--- START ---

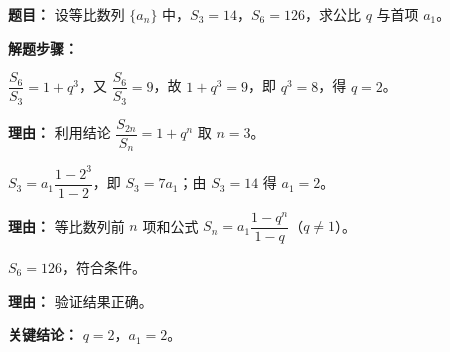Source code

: \begin{examplebox}
	\textbf{\textcolor{CExample}{题目：}}
	设等比数列 $\{a_n\}$ 中，$S_3=14$，$S_6=126$，求公比 $q$ 与首项 $a_1$。

	\textbf{\textcolor{CExample}{解题步骤：}}
	\begin{description}[style=nextline, leftmargin=2.8em, labelsep=0.5em, itemsep=0.45em]
		\item[\textbf{第一步（片段比值）：}] $\dfrac{S_6}{S_3}=1+q^3$，又 $\dfrac{S_6}{S_3}=9$，故 $1+q^3=9$，即 $q^3=8$，得 $q=2$。
			\par\textbf{理由：} 利用结论 $\dfrac{S_{2n}}{S_n}=1+q^n$ 取 $n=3$。
		\item[\textbf{第二步（求和公式）：}] $S_3=a_1\dfrac{1-2^3}{1-2}$，即 $S_3=7a_1$；由 $S_3=14$ 得 $a_1=2$。
			\par\textbf{理由：} 等比数列前 $n$ 项和公式 $S_n=a_1\dfrac{1-q^n}{1-q}$（$q\neq1$）。
		\item[\textbf{第三步（结果检验）：}] $S_6=126$，符合条件。
			\par\textbf{理由：} 验证结果正确。
	\end{description}

	\textbf{\textcolor{CExample}{关键结论：}}
	$q=2$，$a_1=2$。
\end{examplebox}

--- END ---

## TASK STATEMENT
Output a verbatim copy of the entries and skip the pictures.

## WRITTEN ANSWER
Source code

: \begin{examplebox}
	\textbf{\textcolor{CExample}{题目：}}
	设等比数列 $\{a_n\}$ 中，$S_3=14$，$S_6=126$，求公比 $q$ 与首项 $a_1$。

	\textbf{\textcolor{CExample}{解题步骤：}}
	\begin{description}[style=nextline, leftmargin=2.8em, labelsep=0.5em, itemsep=0.45em]
		\item[\textbf{第一步（片段比值）：}] $\dfrac{S_6}{S_3}=1+q^3$，又 $\dfrac{S_6}{S_3}=9$，故 $1+q^3=9$，即 $q^3=8$，得 $q=2$。
			\par\textbf{理由：} 利用结论 $\dfrac{S_{2n}}{S_n}=1+q^n$ 取 $n=3$。
		\item[\textbf{第二步（求和公式）：}] $S_3=a_1\dfrac{1-2^3}{1-2}$，即 $S_3=7a_1$；由 $S_3=14$ 得 $a_1=2$。
			\par\textbf{理由：} 等比数列前 $n$ 项和公式 $S_n=a_1\dfrac{1-q^n}{1-q}$（$q\neq1$）。
		\item[\textbf{第三步（结果检验）：}] $S_6=126$，符合条件。
			\par\textbf{理由：} 验证结果正确。
	\end{description}

	\textbf{\textcolor{CExample}{关键结论：}}
	$q=2$，$a_1=2$。
\end{examplebox}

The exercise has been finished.